Collected data:
+ + + +

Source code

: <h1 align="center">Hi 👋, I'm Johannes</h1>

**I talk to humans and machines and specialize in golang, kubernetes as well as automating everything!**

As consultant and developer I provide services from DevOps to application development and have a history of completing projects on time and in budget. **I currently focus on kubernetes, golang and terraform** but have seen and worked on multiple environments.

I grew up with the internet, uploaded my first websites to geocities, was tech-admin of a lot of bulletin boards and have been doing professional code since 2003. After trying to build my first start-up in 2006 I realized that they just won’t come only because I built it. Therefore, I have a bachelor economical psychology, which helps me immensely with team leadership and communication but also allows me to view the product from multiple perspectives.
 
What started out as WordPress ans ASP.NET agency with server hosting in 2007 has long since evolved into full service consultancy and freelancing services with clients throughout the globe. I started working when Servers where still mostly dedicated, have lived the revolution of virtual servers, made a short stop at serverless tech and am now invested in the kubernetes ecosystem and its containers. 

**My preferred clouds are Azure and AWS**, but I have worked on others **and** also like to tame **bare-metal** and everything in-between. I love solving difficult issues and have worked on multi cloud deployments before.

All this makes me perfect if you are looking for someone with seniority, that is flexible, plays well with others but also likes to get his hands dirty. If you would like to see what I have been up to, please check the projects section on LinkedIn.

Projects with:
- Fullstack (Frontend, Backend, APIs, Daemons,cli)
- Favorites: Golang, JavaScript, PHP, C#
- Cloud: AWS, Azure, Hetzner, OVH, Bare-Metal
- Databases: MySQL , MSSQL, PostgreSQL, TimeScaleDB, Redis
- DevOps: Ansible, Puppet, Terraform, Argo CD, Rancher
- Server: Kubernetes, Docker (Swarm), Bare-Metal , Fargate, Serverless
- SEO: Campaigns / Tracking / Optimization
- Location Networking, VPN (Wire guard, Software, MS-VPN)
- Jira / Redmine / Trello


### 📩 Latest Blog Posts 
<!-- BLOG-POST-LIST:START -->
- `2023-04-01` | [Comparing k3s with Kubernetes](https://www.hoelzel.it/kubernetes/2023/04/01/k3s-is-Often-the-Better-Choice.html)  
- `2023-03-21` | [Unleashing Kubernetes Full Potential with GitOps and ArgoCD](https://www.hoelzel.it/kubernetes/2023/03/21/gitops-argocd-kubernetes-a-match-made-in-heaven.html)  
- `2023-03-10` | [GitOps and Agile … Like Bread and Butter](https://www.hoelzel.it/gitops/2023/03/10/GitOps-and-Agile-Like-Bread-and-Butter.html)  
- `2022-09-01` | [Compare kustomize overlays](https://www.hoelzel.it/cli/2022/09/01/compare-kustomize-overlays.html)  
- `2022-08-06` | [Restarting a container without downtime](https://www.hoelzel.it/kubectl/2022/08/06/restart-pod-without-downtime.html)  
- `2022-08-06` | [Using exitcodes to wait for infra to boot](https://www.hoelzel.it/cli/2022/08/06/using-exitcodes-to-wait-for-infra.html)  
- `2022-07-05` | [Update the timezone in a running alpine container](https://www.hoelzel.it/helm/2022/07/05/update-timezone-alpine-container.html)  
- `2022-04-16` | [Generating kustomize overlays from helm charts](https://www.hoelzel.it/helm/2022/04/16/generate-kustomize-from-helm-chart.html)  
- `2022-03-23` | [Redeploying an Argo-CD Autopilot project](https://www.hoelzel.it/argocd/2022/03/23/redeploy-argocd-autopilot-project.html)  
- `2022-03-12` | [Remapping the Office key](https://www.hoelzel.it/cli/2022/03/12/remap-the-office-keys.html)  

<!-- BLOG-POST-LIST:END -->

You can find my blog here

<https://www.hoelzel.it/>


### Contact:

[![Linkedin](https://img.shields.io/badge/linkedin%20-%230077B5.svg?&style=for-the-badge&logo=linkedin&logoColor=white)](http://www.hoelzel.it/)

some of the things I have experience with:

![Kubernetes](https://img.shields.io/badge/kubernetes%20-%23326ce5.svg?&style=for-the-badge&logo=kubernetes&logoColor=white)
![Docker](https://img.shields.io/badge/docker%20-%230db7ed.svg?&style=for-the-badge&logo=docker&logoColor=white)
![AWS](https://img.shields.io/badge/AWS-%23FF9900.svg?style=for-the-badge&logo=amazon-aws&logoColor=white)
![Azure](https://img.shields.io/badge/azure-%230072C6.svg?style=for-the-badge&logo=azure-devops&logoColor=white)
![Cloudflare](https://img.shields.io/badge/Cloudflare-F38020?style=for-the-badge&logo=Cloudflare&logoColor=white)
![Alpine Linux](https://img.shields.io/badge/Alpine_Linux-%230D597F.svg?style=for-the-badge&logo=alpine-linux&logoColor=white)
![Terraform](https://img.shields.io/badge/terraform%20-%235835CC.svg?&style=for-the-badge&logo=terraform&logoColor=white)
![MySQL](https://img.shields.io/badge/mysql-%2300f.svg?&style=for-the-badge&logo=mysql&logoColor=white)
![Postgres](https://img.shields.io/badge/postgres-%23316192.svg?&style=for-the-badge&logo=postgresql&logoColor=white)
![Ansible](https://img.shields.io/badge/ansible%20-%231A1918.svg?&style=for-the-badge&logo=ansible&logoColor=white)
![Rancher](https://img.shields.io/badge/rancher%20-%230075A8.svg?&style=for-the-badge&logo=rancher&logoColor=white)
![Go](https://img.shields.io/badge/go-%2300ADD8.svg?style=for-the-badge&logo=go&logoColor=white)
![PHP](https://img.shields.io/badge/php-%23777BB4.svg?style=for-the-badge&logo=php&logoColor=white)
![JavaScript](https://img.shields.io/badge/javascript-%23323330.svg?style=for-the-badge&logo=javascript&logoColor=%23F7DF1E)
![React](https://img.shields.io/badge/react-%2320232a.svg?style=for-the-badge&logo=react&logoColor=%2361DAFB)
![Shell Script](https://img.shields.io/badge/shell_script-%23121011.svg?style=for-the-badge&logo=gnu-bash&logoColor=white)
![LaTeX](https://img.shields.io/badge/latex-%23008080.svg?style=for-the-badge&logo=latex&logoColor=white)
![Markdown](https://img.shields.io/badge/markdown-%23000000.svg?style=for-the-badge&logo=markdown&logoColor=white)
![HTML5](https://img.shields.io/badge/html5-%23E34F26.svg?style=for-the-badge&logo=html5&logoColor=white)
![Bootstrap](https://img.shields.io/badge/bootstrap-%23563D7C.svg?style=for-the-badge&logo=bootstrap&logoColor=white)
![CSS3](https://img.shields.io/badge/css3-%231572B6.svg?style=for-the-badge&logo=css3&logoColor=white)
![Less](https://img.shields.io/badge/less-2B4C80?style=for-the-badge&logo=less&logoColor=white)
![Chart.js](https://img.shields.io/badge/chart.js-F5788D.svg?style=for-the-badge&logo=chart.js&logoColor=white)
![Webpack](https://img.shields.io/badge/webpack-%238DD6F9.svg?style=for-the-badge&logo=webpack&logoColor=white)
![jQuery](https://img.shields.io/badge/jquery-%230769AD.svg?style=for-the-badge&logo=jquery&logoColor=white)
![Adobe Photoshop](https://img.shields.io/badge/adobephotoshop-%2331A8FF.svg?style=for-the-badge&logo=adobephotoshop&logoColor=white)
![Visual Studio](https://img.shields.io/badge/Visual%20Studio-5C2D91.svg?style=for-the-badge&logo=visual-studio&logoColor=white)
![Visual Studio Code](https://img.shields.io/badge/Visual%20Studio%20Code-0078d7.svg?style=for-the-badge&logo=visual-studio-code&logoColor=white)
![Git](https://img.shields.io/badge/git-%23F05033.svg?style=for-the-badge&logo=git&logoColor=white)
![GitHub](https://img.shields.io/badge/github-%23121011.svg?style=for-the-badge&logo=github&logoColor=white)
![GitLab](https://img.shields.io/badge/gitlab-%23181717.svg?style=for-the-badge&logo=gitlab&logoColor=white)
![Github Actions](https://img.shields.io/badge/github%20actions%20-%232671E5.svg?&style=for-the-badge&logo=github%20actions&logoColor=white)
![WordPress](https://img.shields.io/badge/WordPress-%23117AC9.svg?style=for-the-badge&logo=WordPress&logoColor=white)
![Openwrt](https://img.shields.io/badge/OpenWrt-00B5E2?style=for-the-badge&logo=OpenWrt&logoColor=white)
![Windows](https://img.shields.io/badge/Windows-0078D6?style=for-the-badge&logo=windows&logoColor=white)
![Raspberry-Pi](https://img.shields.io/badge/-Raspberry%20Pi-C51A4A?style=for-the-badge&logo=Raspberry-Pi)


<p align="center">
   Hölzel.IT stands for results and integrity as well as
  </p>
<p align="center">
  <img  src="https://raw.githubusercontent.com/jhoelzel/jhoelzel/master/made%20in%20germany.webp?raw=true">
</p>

+ + + +

- _WHAT IS NEEDED_
Above are entries; state the number of lines among them that contain "kustomize", and nothing else.

- _OUTPUT FOR THIS TASK_
2